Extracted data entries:
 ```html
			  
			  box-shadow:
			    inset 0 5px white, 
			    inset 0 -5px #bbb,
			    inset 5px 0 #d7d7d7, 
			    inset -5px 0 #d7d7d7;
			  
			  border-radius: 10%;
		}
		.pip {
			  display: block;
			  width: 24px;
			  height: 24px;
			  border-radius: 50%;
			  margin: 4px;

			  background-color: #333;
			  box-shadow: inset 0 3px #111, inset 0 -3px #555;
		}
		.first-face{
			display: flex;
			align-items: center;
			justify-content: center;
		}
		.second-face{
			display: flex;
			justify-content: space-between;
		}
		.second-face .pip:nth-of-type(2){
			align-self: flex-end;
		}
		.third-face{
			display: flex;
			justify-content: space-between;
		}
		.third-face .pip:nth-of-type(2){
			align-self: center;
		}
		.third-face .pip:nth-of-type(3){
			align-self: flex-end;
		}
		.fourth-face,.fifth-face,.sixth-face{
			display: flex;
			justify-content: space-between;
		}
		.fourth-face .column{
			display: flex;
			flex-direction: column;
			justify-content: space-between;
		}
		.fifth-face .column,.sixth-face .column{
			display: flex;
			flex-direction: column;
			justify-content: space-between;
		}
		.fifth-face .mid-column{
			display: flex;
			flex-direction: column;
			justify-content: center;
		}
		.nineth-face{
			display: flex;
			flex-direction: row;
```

TO DO: Each line above with the word "sixth" needs to be copied.

WRITTEN RESPONSE:
		.fourth-face,.fifth-face,.sixth-face{
		.fifth-face .column,.sixth-face .column{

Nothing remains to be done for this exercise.